Task brief
In the data that follows, count the lines where "Tool" appears, and write only the number.

◆ ◆ ◆

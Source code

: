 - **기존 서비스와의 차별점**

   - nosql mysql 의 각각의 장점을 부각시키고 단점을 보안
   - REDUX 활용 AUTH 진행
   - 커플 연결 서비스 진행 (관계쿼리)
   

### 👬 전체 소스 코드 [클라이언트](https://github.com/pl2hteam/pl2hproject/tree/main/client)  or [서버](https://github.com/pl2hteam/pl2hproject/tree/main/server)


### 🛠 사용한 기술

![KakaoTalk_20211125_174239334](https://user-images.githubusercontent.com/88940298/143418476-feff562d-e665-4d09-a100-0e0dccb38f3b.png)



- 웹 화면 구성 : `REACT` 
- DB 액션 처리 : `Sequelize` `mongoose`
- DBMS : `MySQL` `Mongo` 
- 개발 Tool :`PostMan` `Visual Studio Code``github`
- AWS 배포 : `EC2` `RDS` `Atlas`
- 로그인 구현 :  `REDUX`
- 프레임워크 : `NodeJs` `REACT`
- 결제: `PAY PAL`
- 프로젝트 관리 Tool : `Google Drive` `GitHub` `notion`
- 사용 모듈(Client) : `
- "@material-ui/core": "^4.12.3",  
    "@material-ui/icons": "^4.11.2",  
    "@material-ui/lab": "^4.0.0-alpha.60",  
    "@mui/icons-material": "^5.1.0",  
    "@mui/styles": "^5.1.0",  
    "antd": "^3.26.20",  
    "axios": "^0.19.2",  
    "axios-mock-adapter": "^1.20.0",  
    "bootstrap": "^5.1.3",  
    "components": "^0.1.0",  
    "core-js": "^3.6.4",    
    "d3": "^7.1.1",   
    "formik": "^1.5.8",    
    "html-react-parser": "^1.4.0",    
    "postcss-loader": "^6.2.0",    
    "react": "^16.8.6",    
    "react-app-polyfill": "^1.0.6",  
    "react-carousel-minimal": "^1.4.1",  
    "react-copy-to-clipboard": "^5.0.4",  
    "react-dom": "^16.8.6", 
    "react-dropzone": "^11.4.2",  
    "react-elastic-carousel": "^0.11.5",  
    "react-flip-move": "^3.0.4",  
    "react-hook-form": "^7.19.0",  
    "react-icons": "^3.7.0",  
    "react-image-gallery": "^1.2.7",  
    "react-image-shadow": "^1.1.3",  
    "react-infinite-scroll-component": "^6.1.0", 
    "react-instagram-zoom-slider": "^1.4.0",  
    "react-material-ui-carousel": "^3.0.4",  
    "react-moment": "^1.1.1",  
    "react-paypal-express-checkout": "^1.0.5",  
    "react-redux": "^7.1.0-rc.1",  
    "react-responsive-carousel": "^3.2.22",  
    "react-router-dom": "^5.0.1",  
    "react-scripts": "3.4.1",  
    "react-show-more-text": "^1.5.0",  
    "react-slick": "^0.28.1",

◆ ◆ ◆

Written response
2